Rendered images with source text:
○ ○ ○ ○ ○ ○ ○
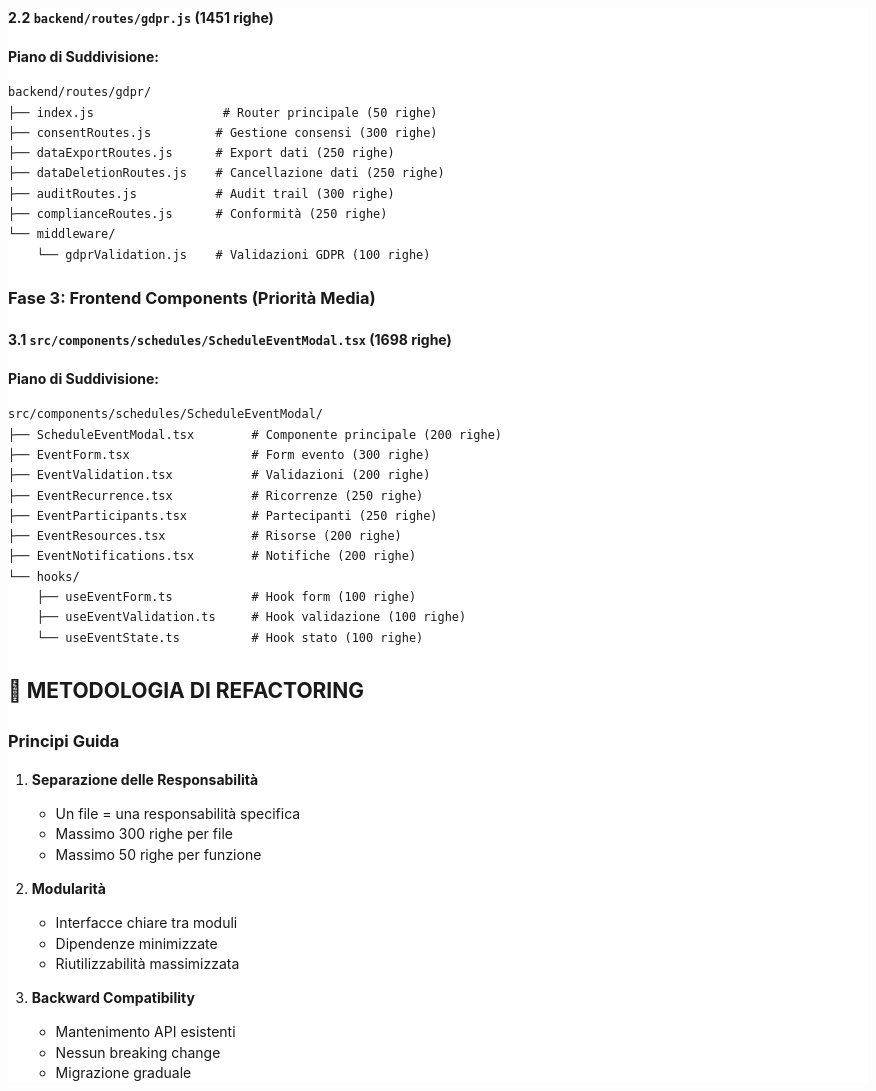 #### 2.2 `backend/routes/gdpr.js` (1451 righe)

**Piano di Suddivisione:**
```
backend/routes/gdpr/
├── index.js                  # Router principale (50 righe)
├── consentRoutes.js         # Gestione consensi (300 righe)
├── dataExportRoutes.js      # Export dati (250 righe)
├── dataDeletionRoutes.js    # Cancellazione dati (250 righe)
├── auditRoutes.js           # Audit trail (300 righe)
├── complianceRoutes.js      # Conformità (250 righe)
└── middleware/
    └── gdprValidation.js    # Validazioni GDPR (100 righe)
```

### Fase 3: Frontend Components (Priorità Media)

#### 3.1 `src/components/schedules/ScheduleEventModal.tsx` (1698 righe)

**Piano di Suddivisione:**
```
src/components/schedules/ScheduleEventModal/
├── ScheduleEventModal.tsx        # Componente principale (200 righe)
├── EventForm.tsx                 # Form evento (300 righe)
├── EventValidation.tsx           # Validazioni (200 righe)
├── EventRecurrence.tsx           # Ricorrenze (250 righe)
├── EventParticipants.tsx         # Partecipanti (250 righe)
├── EventResources.tsx            # Risorse (200 righe)
├── EventNotifications.tsx        # Notifiche (200 righe)
└── hooks/
    ├── useEventForm.ts           # Hook form (100 righe)
    ├── useEventValidation.ts     # Hook validazione (100 righe)
    └── useEventState.ts          # Hook stato (100 righe)
```

## 🔧 METODOLOGIA DI REFACTORING

### Principi Guida

1. **Separazione delle Responsabilità**
   - Un file = una responsabilità specifica
   - Massimo 300 righe per file
   - Massimo 50 righe per funzione

2. **Modularità**
   - Interfacce chiare tra moduli
   - Dipendenze minimizzate
   - Riutilizzabilità massimizzata

3. **Backward Compatibility**
   - Mantenimento API esistenti
   - Nessun breaking change
   - Migrazione graduale

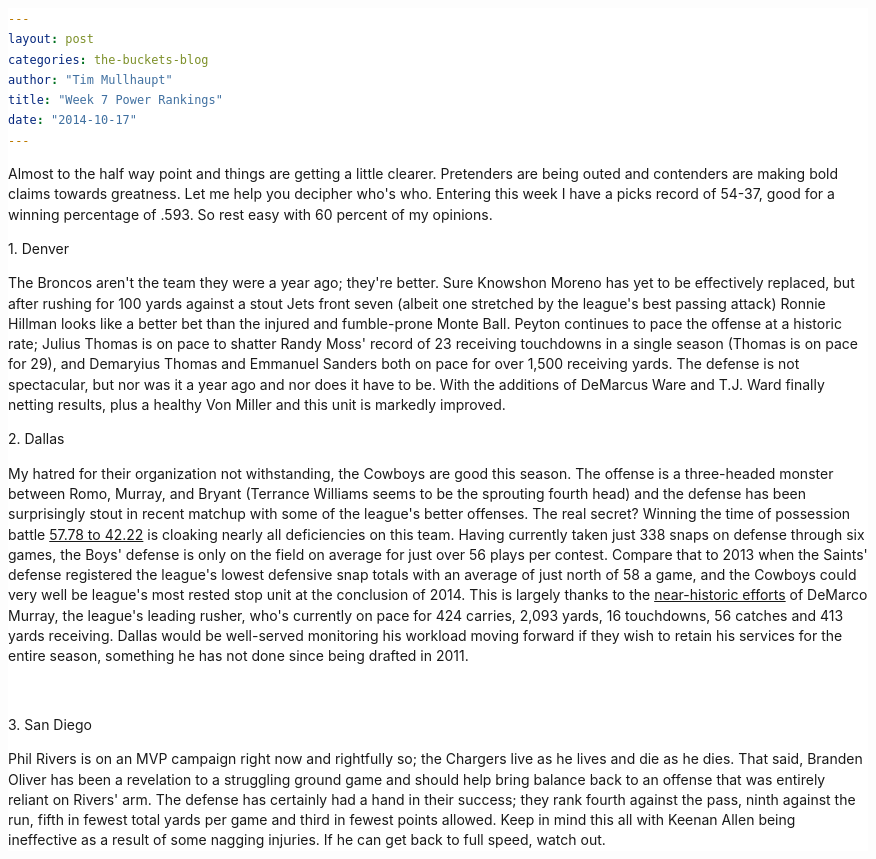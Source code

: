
```yaml
---
layout: post
categories: the-buckets-blog
author: "Tim Mullhaupt"
title: "Week 7 Power Rankings"
date: "2014-10-17"
---
```


Almost to the half way point and things are getting a little clearer. Pretenders are being outed and contenders are making bold claims towards greatness. Let me help you decipher who's who. Entering this week I have a picks record of 54-37, good for a winning percentage of .593. So rest easy with 60 percent of my opinions.

1\. Denver

The Broncos aren't the team they were a year ago; they're better. Sure Knowshon Moreno has yet to be effectively replaced, but after rushing for 100 yards against a stout Jets front seven (albeit one stretched by the league's best passing attack) Ronnie Hillman looks like a better bet than the injured and fumble-prone Monte Ball. Peyton continues to pace the offense at a historic rate; Julius Thomas is on pace to shatter Randy Moss' record of 23 receiving touchdowns in a single season (Thomas is on pace for 29), and Demaryius Thomas and Emmanuel Sanders both on pace for over 1,500 receiving yards. The defense is not spectacular, but nor was it a year ago and nor does it have to be. With the additions of DeMarcus Ware and T.J. Ward finally netting results, plus a healthy Von Miller and this unit is markedly improved.

2\. Dallas

My hatred for their organization not withstanding, the Cowboys are good this season. The offense is a three-headed monster between Romo, Murray, and Bryant (Terrance Williams seems to be the sprouting fourth head) and the defense has been surprisingly stout in recent matchup with some of the league's better offenses. The real secret? Winning the time of possession battle [57.78 to 42.22](http://www.sportingcharts.com/nfl/stats/team-time-of-possession-statistics/2014/) is cloaking nearly all deficiencies on this team. Having currently taken just 338 snaps on defense through six games, the Boys' defense is only on the field on average for just over 56 plays per contest. Compare that to 2013 when the Saints' defense registered the league's lowest defensive snap totals with an average of just north of 58 a game, and the Cowboys could very well be league's most rested stop unit at the conclusion of 2014. This is largely thanks to the [near-historic efforts](https://www.google.com/search?q=DeMarco+Murray+on+pace&rlz=1C5ACMJ_enUS574US610&oq=DeMarco+Murray+on+pace&aqs=chrome..69i57j0l2.3958j0j7&sourceid=chrome&espv=210&es_sm=91&ie=UTF-8) of DeMarco Murray, the league's leading rusher, who's currently on pace for 424 carries, 2,093 yards, 16 touchdowns, 56 catches and 413 yards receiving. Dallas would be well-served monitoring his workload moving forward if they wish to retain his services for the entire season, something he has not done since being drafted in 2011.

 

3\. San Diego

Phil Rivers is on an MVP campaign right now and rightfully so; the Chargers live as he lives and die as he dies. That said, Branden Oliver has been a revelation to a struggling ground game and should help bring balance back to an offense that was entirely reliant on Rivers' arm. The defense has certainly had a hand in their success; they rank fourth against the pass, ninth against the run, fifth in fewest total yards per game and third in fewest points allowed. Keep in mind this all with Keenan Allen being ineffective as a result of some nagging injuries. If he can get back to full speed, watch out.

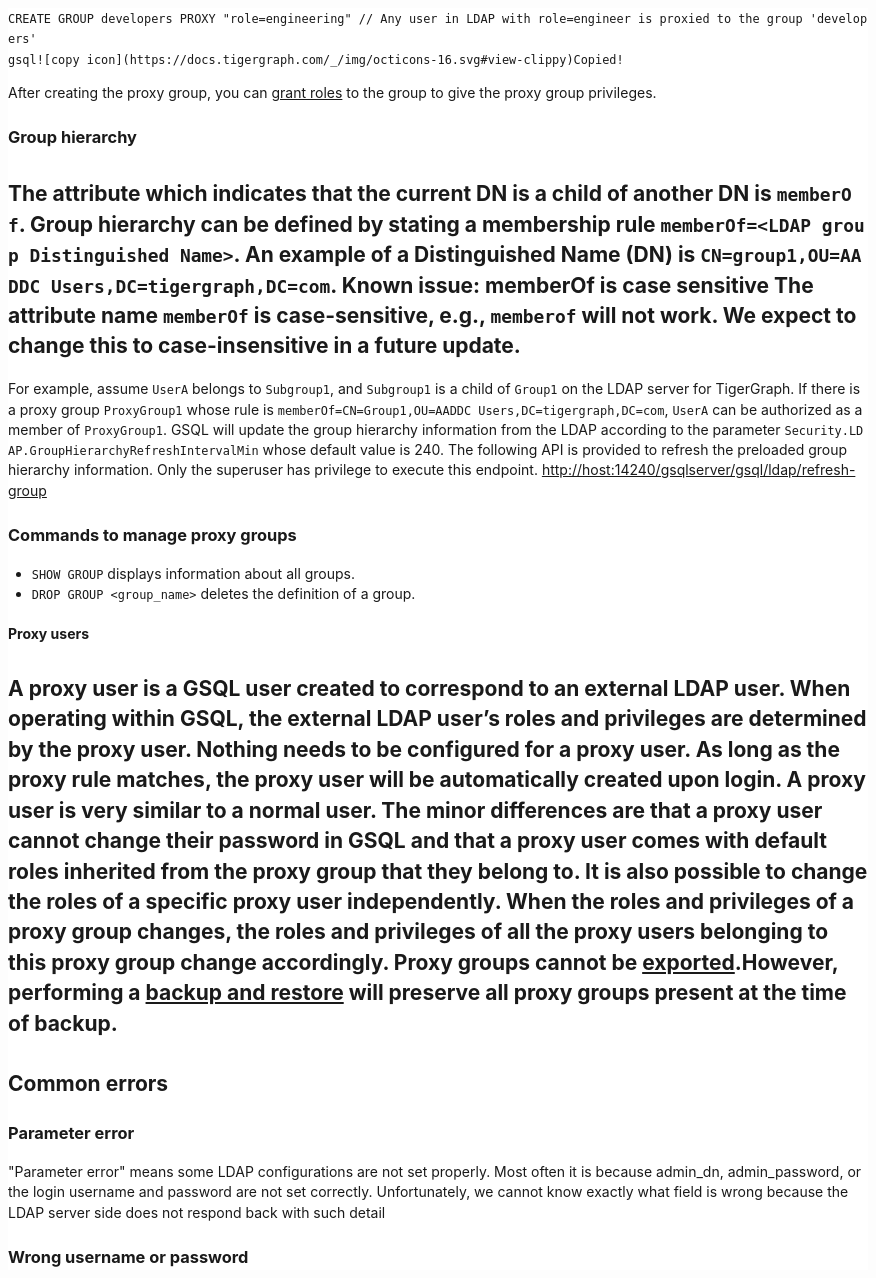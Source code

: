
 ```
CREATE GROUP developers PROXY "role=engineering" // Any user in LDAP with role=engineer is proxied to the group 'developers'
gsql![copy icon](https://docs.tigergraph.com/_/img/octicons-16.svg#view-clippy)Copied!

```

After creating the proxy group, you can [grant roles](https://docs.tigergraph.com/tigergraph-server/3.9/user-access/user-management) to the group to give the proxy group privileges.
### [](https://docs.tigergraph.com/tigergraph-server/3.9/user-access/ldap#_group_hierarchy)Group hierarchy
The attribute which indicates that the current DN is a child of another DN is `memberOf`. Group hierarchy can be defined by stating a membership rule `memberOf=<LDAP group Distinguished Name>`.
An example of a Distinguished Name (DN) is `CN=group1,OU=AADDC Users,DC=tigergraph,DC=com`.
Known issue: memberOf is case sensitive The attribute name `memberOf` is case-sensitive, e.g., `memberof` will not work. We expect to change this to case-insensitive in a future update.   
---  
For example, assume `UserA` belongs to `Subgroup1`, and `Subgroup1` is a child of `Group1` on the LDAP server for TigerGraph. If there is a proxy group `ProxyGroup1` whose rule is `memberOf=CN=Group1,OU=AADDC Users,DC=tigergraph,DC=com`, `UserA` can be authorized as a member of `ProxyGroup1`.
GSQL will update the group hierarchy information from the LDAP according to the parameter `Security.LDAP.GroupHierarchyRefreshIntervalMin` whose default value is 240.
The following API is provided to refresh the preloaded group hierarchy information. Only the superuser has privilege to execute this endpoint.
<http://host:14240/gsqlserver/gsql/ldap/refresh-group>
### [](https://docs.tigergraph.com/tigergraph-server/3.9/user-access/ldap#_commands_to_manage_proxy_groups)Commands to manage proxy groups
  * `SHOW GROUP` displays information about all groups.
  * `DROP GROUP <group_name>` deletes the definition of a group.


#### [](https://docs.tigergraph.com/tigergraph-server/3.9/user-access/ldap#_proxy_users)Proxy users
A proxy user is a GSQL user created to correspond to an external LDAP user. When operating within GSQL, the external LDAP user’s roles and privileges are determined by the proxy user.
Nothing needs to be configured for a proxy user. As long as the proxy rule matches, the proxy user will be automatically created upon login.
A proxy user is very similar to a normal user. The minor differences are that a proxy user cannot change their password in GSQL and that a proxy user comes with default roles inherited from the proxy group that they belong to.
It is also possible to change the roles of a specific proxy user independently. When the roles and privileges of a proxy group changes, the roles and privileges of all the proxy users belonging to this proxy group change accordingly.
Proxy groups cannot be [exported](https://docs.tigergraph.com/tigergraph-server/3.9/backup-and-restore/database-import-export).However, performing a [backup and restore](https://docs.tigergraph.com/tigergraph-server/3.9/backup-and-restore/) will preserve all proxy groups present at the time of backup.  
---  
## [](https://docs.tigergraph.com/tigergraph-server/3.9/user-access/ldap#_common_errors)Common errors
### [](https://docs.tigergraph.com/tigergraph-server/3.9/user-access/ldap#_parameter_error)Parameter error
"Parameter error" means some LDAP configurations are not set properly. Most often it is because admin_dn, admin_password, or the login username and password are not set correctly. Unfortunately, we cannot know exactly what field is wrong because the LDAP server side does not respond back with such detail
### [](https://docs.tigergraph.com/tigergraph-server/3.9/user-access/ldap#_wrong_username_or_password)Wrong username or password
○ ○ ○ ○ ○ ○ ○
The required output is the stretch of entries above from the line containing "The following API" through the line containing "A proxy user is very", reproduced exactly.

The following API is provided to refresh the preloaded group hierarchy information. Only the superuser has privilege to execute this endpoint.
<http://host:14240/gsqlserver/gsql/ldap/refresh-group>
### [](https://docs.tigergraph.com/tigergraph-server/3.9/user-access/ldap#_commands_to_manage_proxy_groups)Commands to manage proxy groups
  * `SHOW GROUP` displays information about all groups.
  * `DROP GROUP <group_name>` deletes the definition of a group.


#### [](https://docs.tigergraph.com/tigergraph-server/3.9/user-access/ldap#_proxy_users)Proxy users
A proxy user is a GSQL user created to correspond to an external LDAP user. When operating within GSQL, the external LDAP user’s roles and privileges are determined by the proxy user.
Nothing needs to be configured for a proxy user. As long as the proxy rule matches, the proxy user will be automatically created upon login.
A proxy user is very similar to a normal user. The minor differences are that a proxy user cannot change their password in GSQL and that a proxy user comes with default roles inherited from the proxy group that they belong to.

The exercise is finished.